Miguel Segundo-Ortín & Vicente Raja (Murcia): The ecological self-organization of agency
Tuesday December 10 2024 @11:30 (CET)
Sala B, Edificio de Humanidades, UNED & online
Abstract
The role of soft-assembly, criticality, and interaction-dominance at different spatial-temporal scales of cognitive systems has the potential of shedding light into philosophical debates regarding agency. From a radical embodied point of view, agency will not depend on computational capacities or the mental representation of reasons and goals. On the contrary, agency will be understood as a fundamental feature of the self-organization of cognitive systems in their environments. Gathering tools from ecological psychology and the sciences of complexity, we explore (i) the multiscale character of the dynamical self-organization of cognitive systems, (ii) the formation and development of intentions, and (iii) the role of environmental constraints in agential processes.
Bio
Miguel Segundo-Ortín is a Ramón y Cajal Research Fellow at Universidad de Murcia (Spain) and the Minimal Intelligence Lab (MINT Lab). He specializes in the philosophy of the cognitive sciences, with a special emphasis on ecological (neo-Gibsonian) psychology and other embodied theories of cognition. His current research focuses on developing an embodied approach to comparative cognition and studying how socio-cultural norms shape and mold human minds.
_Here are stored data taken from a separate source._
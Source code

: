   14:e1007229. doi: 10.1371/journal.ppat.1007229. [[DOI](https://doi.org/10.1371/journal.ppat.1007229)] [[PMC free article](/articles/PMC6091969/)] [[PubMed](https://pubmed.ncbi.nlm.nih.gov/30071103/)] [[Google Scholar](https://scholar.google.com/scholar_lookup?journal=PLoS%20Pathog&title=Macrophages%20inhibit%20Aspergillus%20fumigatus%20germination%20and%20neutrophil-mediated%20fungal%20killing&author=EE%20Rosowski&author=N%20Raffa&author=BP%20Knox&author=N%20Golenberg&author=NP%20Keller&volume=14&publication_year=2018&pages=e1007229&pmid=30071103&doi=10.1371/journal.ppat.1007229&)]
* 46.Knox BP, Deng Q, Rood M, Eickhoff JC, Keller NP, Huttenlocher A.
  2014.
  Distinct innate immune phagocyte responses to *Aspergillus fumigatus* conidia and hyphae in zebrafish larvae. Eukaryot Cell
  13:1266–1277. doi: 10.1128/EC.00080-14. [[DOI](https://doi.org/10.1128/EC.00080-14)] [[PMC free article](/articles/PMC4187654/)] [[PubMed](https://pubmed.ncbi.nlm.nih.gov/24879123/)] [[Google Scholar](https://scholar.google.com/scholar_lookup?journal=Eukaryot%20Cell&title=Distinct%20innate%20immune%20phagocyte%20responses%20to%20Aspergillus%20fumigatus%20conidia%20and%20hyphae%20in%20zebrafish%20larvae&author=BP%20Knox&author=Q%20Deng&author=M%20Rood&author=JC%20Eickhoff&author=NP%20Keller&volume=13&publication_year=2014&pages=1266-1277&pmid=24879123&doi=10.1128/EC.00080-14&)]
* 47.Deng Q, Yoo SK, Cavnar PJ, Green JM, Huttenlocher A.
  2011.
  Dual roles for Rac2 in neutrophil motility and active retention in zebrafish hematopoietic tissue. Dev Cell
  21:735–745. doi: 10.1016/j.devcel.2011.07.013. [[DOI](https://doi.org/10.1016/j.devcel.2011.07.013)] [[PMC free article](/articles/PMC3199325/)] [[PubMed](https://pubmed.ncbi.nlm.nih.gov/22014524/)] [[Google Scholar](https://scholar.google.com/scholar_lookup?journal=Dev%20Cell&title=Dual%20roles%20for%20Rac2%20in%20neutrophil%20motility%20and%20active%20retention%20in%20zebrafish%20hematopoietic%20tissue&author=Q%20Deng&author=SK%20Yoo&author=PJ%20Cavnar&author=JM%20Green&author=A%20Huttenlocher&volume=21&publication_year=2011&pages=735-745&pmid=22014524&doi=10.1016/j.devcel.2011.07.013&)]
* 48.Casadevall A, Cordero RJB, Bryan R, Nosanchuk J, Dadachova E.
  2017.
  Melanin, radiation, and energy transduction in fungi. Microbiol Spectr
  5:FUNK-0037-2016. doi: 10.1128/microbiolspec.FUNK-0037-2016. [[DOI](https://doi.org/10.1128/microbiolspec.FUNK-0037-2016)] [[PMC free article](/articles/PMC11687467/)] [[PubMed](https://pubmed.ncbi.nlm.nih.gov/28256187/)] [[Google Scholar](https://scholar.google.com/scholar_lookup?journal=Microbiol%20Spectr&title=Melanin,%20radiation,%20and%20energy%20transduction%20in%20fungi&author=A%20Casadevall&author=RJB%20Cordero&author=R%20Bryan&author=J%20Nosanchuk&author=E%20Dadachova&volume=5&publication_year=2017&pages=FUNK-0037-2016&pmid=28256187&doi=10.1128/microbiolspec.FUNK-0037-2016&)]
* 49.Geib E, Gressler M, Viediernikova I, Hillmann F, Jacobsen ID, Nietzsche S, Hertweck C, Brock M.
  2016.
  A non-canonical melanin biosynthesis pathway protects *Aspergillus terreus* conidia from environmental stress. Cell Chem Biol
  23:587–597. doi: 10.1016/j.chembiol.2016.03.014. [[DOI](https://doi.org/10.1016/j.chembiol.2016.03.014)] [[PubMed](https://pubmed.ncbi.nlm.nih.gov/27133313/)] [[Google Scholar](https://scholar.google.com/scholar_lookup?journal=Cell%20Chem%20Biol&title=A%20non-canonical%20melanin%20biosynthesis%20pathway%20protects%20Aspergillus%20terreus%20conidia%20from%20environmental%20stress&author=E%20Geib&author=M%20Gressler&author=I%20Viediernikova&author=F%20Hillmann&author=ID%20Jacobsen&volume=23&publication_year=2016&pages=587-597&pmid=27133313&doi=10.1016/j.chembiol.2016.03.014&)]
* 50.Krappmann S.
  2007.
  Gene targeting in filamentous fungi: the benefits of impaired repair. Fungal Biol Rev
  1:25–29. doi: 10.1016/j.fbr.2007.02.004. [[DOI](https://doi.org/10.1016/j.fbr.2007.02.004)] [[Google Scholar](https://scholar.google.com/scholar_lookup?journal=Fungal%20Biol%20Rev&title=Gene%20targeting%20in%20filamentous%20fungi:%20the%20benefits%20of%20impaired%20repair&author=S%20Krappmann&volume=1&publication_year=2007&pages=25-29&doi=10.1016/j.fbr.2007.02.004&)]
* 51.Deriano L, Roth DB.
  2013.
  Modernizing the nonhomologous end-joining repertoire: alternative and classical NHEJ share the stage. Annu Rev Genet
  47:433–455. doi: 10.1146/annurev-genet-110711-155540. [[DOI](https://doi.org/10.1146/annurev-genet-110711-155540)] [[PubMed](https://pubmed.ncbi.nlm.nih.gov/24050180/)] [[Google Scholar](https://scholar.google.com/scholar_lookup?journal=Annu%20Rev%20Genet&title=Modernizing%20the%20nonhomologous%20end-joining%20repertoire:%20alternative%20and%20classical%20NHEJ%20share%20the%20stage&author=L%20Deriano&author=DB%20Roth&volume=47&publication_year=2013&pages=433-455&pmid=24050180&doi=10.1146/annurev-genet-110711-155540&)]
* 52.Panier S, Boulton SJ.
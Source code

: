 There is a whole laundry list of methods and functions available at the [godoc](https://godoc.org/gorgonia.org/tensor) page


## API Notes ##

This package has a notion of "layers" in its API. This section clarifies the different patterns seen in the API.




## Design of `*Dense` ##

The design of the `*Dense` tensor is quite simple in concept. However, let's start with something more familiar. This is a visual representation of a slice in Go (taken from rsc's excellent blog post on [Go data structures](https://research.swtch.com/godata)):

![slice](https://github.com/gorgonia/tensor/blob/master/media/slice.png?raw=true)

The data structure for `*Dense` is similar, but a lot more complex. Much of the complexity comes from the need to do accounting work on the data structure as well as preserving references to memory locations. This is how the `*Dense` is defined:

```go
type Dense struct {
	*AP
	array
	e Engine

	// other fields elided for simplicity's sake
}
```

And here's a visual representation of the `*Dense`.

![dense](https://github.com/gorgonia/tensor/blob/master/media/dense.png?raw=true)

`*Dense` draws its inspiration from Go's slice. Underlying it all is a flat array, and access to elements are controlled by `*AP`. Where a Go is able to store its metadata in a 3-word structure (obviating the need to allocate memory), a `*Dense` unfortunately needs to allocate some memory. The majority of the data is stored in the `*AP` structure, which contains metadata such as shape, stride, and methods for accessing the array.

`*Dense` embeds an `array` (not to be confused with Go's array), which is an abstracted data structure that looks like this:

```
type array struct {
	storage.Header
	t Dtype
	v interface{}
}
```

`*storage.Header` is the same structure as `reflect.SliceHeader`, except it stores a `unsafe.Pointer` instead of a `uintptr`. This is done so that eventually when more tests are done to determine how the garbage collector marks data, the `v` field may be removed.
Vicente Raja is a research fellow at University of Murcia, Spain, and an external associate faculty member of the Rotman Institute of Philosophy (Western University, Canada). His main field of research is the history and philosophy of cognitive science and neuroscience. An important part of his theoretical and experimental work revolves around different ideas on how to apply the insights of radical embodiment to the sciences of the brain. He is also interested in the history of psychology and in plant behavior.